Published in The History of Parliament: the House of Commons 1386-1421, ed. J.S. Roskell, L. Clark, C. Rawcliffe., 1993
Available from Boydell and Brewer

Constituency

Dates

Jan. 1397

Family and Education

m. Christine, ?1da.1

Offices Held

Portreeve, Taunton Mich. 1386-7, 1396-7, 1412-13.2

Biography

Members of the Coullyng family were living in Taunton at the beginning of the 14th century, and Robert himself was concerned mainly with local affairs. He was a member of the jury which, in 1382, accused the abbot of Glastonbury of blocking the river Tone, making accession down river to Bridgwater impossible. His own trading concerns were doubtless at risk, for Bridgwater was an outlet for cloth manufactured at Taunton. Coullyng himself was one of the principal producers, being assessed for alnage on 205 ‘dozens’ sold in Somerset in the years 1395 to 1397. It was during his second term as portreeve of Taunton that he was elected to Parliament for the borough. He again served as a juror in the town in November 1400, this time at a sheriff’s inquest.

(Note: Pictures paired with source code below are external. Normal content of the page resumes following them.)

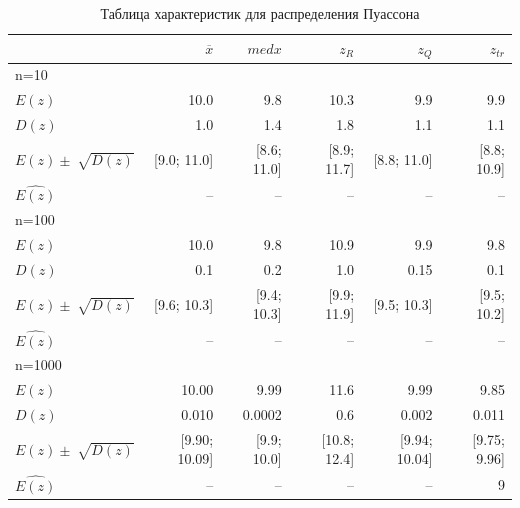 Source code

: \documentclass[a4paper,14pt]{article}
\begin{document}
	\begin{table}[H]
		\centering
		\begin{tabular}[t]{|l|r|r|r|r|r|}
			\hline
			& $\overline{x}$ & $med x$ & $z_R$ & $z_Q$ & $z_{tr}$\\\hline\hline
			n=10 & & & & &\\\hline
			$E(z)$ & 10.0 & 9.8 & 10.3 & 9.9 & 9.9\\\hline
			$D(z)$ & 1.0 & 1.4 & 1.8 & 1.1 & 1.1\\\hline
			$E(z)\pm\sqrt[]{D(z)}$ & [9.0; 11.0] & [8.6; 11.0] & [8.9; 11.7] & [8.8; 11.0] & [8.8; 10.9] \\\hline
			$\hat{E(z)}$ & -- & -- & -- & -- &  --\\\hline
			n=100 & & & & &\\\hline
			$E(z)$ & 10.0 & 9.8 & 10.9 & 9.9 & 9.8\\\hline
			$D(z)$ & 0.1 & 0.2 & 1.0 & 0.15 & 0.1\\\hline
			$E(z)\pm\sqrt[]{D(z)}$ & [9.6; 10.3] & [9.4; 10.3] & [9.9; 11.9] & [9.5; 10.3] & [9.5; 10.2]\\\hline
			$\hat{E(z)}$ & -- & -- & -- & -- &  --\\\hline
			n=1000 & & & & &\\\hline
			$E(z)$ & 10.00 & 9.99 & 11.6 & 9.99 & 9.85\\\hline
			$D(z)$ & 0.010 & 0.0002 & 0.6 & 0.002 & 0.011\\\hline
			$E(z)\pm\sqrt[]{D(z)}$ & [9.90; 10.09] & [9.9; 10.0] & [10.8; 12.4] & [9.94; 10.04] & [9.75; 9.96] \\\hline
			$\hat{E(z)}$ & -- & -- & -- & -- &  9 \\\hline
		\end{tabular}
		\caption{Таблица характеристик для распределения Пуассона}
		\label{tab:poisson}
	\end{table}
	
\end{document}

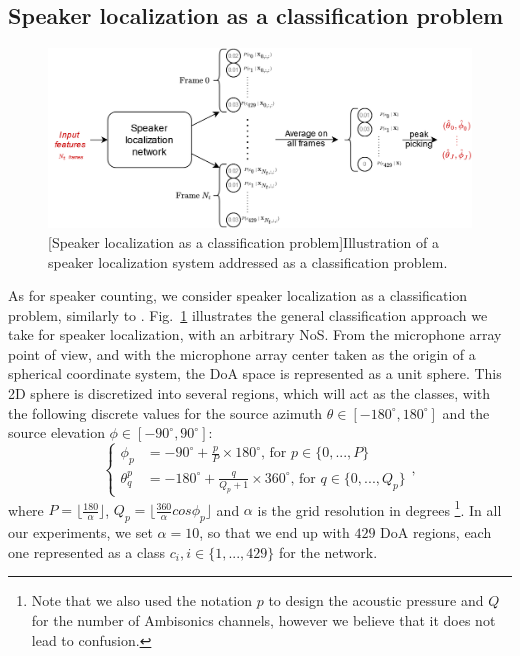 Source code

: \subsection{Speaker localization as a classification problem}
\label{ss:speakerLocalizationClassification}

\begin{figure}[t]
    \begin{center}
    \includegraphics[width=0.8\linewidth]{Images/chap6/multiLocalizationClassification.png}
    [Speaker localization as a classification problem]{Illustration of a speaker localization system addressed as a classification problem.}
    \label{fig:multiLocalizationClassification}
    \end{center}
\end{figure}

As for speaker counting, we consider speaker localization as a classification problem, similarly to \cite{perotin_crnn-based_2018}. Fig.~\ref{fig:multiLocalizationClassification} illustrates the general classification approach we take for speaker localization, with an arbitrary NoS. From the microphone array point of view, and with the microphone array center taken as the origin of a spherical coordinate system, the DoA space is represented as a unit sphere. This 2D sphere is discretized into several regions, which will act as the classes, with the following discrete values for the source azimuth $\theta \in [-180^{\circ},180^{\circ}]$ and the source elevation $\phi \in [-90^{\circ},90^{\circ}]$:
\begin{equation}
    \left\{ 
    \begin{aligned} 
      \phi_p   &= -90^{\circ} + \frac{p}{P} \times 180^{\circ} \text{, for } p \in \{0, ..., P\} \\
      \theta_q^p &= -180^{\circ} + \frac{q}{Q_p+1} \times 360^{\circ}  \text{, for } q \in \{0, ..., Q_p\}
    \end{aligned}
    \right. ,
\end{equation}
where $P = \lfloor \frac{180}{\alpha} \rfloor$, $Q_p = \lfloor \frac{360}{\alpha} cos \phi_p \rfloor$ and $\alpha$ is the grid resolution in degrees \footnote{Note that we also used the notation $p$ to design the acoustic pressure and $Q$ for the number of Ambisonics channels, however we believe that it does not lead to confusion.}. In all our experiments, we set $\alpha = 10$\textdegree, so that we end up with $429$ DoA regions, each one represented as a class $c_i, i \in \{1,...,429\}$ for the network.

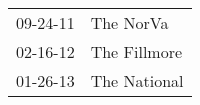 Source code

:\begin{supertabular}{p{0.07\textwidth}p{0.23\textwidth}}
 09-24-11 &     The NorVa \\
 02-16-12 &  The Fillmore \\
 01-26-13 &  The National \\
\end{supertabular}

By 1403 he and his wife were tenants for life of a messuage in the town.3

On 16 Feb. 1410 Bishop Beaufort of Winchester obtained a commission of oyer and terminer to investigate his complaint to the effect that several Taunton men, led inter alios by Coullyng and John Northmore*, had assaulted those of his officers appointed to levy the tolls from the fair, threatened them and his tenants and encouraged 400 townsmen to make a compact ‘to live and die’ against the bishop. Six days earlier, Coullyng and the other leaders had been ordered under pain of £40 fine to appear in Chancery on 23 Feb. to answer the bishop’s charges, and in 1412 Coullyng was fined 66s.8d. by Beaufort for his attempt to take over control of the town (ad gubernandum burgum de Taunton).4 It would appear that his appointment as portreeve in that year was as a result of popular pressure and not in accordance with the bishop’s wishes.

Coullyng is last recorded, in October 1414, as a witness to a local deed.5

Ref Volumes: 1386-1421

Author: L. S. Woodger

Notes

Variants: Collynges, Colyng, Cullyng.

  • 1. Alice Coullyng, named in the will of John Northmore in 1415, may have been Robert’s second wife, or his daughter: Som. Med. Wills (Som. Rec. Soc. xvi), 70.
  • 2. Hants RO, bp. Winchester’s pipe rolls, 159393, 159398, 159403, 159414.
  • 3. Exchequer Lay Subsidies (Som. Rec. Soc. iii), 147; Som. Feet of Fines (ibid. xxii), 8-9; E101/343/28, 30; CPR, 1381-5, pp. 511-12; C145/278/29.
  • 4. CPR, 1408-13, p. 179; CCR, 1409-13, p. 38; bp. Winchester’s pipe roll, 159414 m. 1d.
  • 5. Bridgwater Bor. Archs. (Som. Rec. Soc. lviii), 570.